Demasiado tiempo con un mismo personaje,
al final te come. Crees que te sirve pero le sirves tú a él. Te creas una
imagen que te posee y te la crees, piensas que eres eso porque los demás te
retroalimentan en esa fingida interpretación de excelsa virtud que te has
forjado. Miedo a mostrarte cómo eres y a las críticas ajenas. Te vas fuera del
redil pero entras en el redil de los de “fuera del redil”. Un arconte tras otro
aparece en el camino para que pagues el peaje y te quedes alimentando su
chiringuito.
Fuera de expectativas y objetivos. Momento
a momento se va construyendo el surco de tu vida. Absoluto de presente
en el aquí y ahora.
Es cierto que inclinarse hacia un lado del
péndulo te fosiliza y te encajona entre sus límites. Llega un momento en el que
has de dejar todo atrás y crear una línea de fuga, una punta de flecha que
atraviese ese muro que te has construido.
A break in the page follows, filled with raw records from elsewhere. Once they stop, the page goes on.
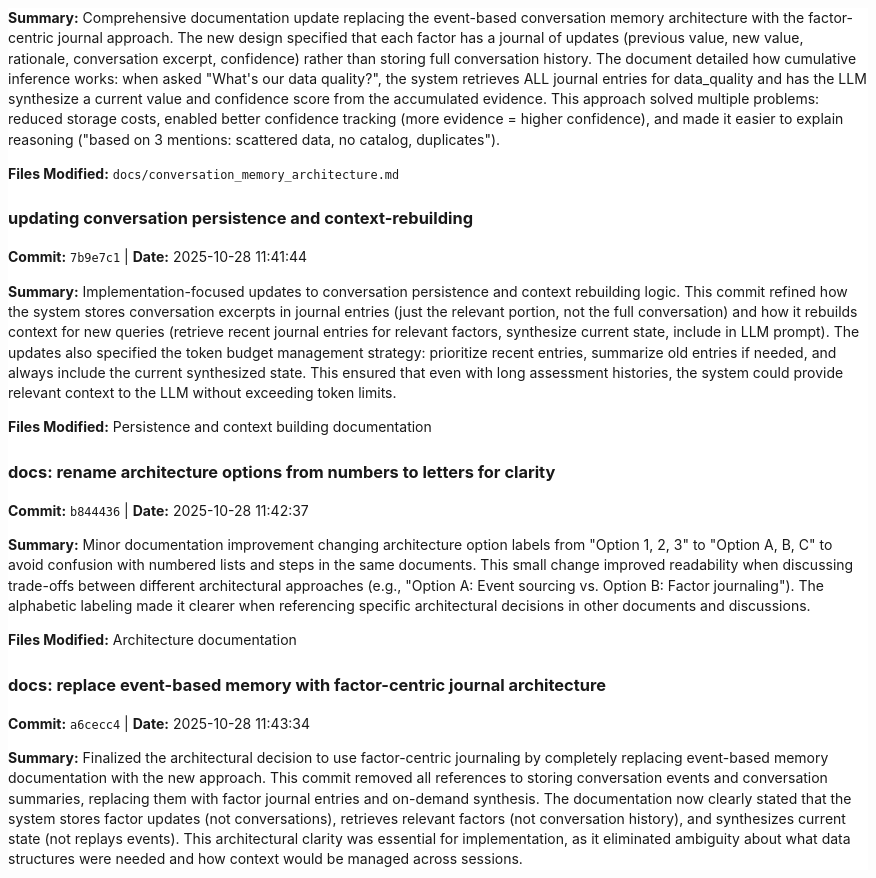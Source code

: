 **Summary:**
Comprehensive documentation update replacing the event-based conversation memory architecture with the factor-centric journal approach. The new design specified that each factor has a journal of updates (previous value, new value, rationale, conversation excerpt, confidence) rather than storing full conversation history. The document detailed how cumulative inference works: when asked "What's our data quality?", the system retrieves ALL journal entries for data_quality and has the LLM synthesize a current value and confidence score from the accumulated evidence. This approach solved multiple problems: reduced storage costs, enabled better confidence tracking (more evidence = higher confidence), and made it easier to explain reasoning ("based on 3 mentions: scattered data, no catalog, duplicates").

**Files Modified:** `docs/conversation_memory_architecture.md`

### updating conversation persistence and context-rebuilding
**Commit:** `7b9e7c1` | **Date:** 2025-10-28 11:41:44

**Summary:**
Implementation-focused updates to conversation persistence and context rebuilding logic. This commit refined how the system stores conversation excerpts in journal entries (just the relevant portion, not the full conversation) and how it rebuilds context for new queries (retrieve recent journal entries for relevant factors, synthesize current state, include in LLM prompt). The updates also specified the token budget management strategy: prioritize recent entries, summarize old entries if needed, and always include the current synthesized state. This ensured that even with long assessment histories, the system could provide relevant context to the LLM without exceeding token limits.

**Files Modified:** Persistence and context building documentation

### docs: rename architecture options from numbers to letters for clarity
**Commit:** `b844436` | **Date:** 2025-10-28 11:42:37

**Summary:**
Minor documentation improvement changing architecture option labels from "Option 1, 2, 3" to "Option A, B, C" to avoid confusion with numbered lists and steps in the same documents. This small change improved readability when discussing trade-offs between different architectural approaches (e.g., "Option A: Event sourcing vs. Option B: Factor journaling"). The alphabetic labeling made it clearer when referencing specific architectural decisions in other documents and discussions.

**Files Modified:** Architecture documentation

### docs: replace event-based memory with factor-centric journal architecture
**Commit:** `a6cecc4` | **Date:** 2025-10-28 11:43:34

**Summary:**
Finalized the architectural decision to use factor-centric journaling by completely replacing event-based memory documentation with the new approach. This commit removed all references to storing conversation events and conversation summaries, replacing them with factor journal entries and on-demand synthesis. The documentation now clearly stated that the system stores factor updates (not conversations), retrieves relevant factors (not conversation history), and synthesizes current state (not replays events). This architectural clarity was essential for implementation, as it eliminated ambiguity about what data structures were needed and how context would be managed across sessions.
Demasiada reverencia, desbordante
seriedad, un formalismo y puntillismo que genera una constante ansiedad y
tensión arrolladora por querer tenerlo todo maniatado, perfecto, controlado;
una idea de abstracta irrealización de perfección que solo conduce al
inmovilismo y la insatisfacción crónica. Todo por el qué dirán y el querer la
aprobación de los juiciosos de turno, ya sea en su versión santa o pecadora.
Qué sea todo mucho más ligero, espontáneo,
sencillo, un fluir natural y que aflore la risa, la danza, el arte del vivir,
el Tao… ¡Qué le den a la dualidad! Yo tiro por la terceridad, por la vía del medio,
la de arriba, la que integra y trasciende, la que no va por caminos trillados
marcados por otros, sino la individual, la que labra su propio sendero, la que
machete en mano se aventura a través del espeso follaje selvático e inicia una
nueva ruta, la suya propia, con la íntima convicción de que paso a paso va
haciendo su camino al andar…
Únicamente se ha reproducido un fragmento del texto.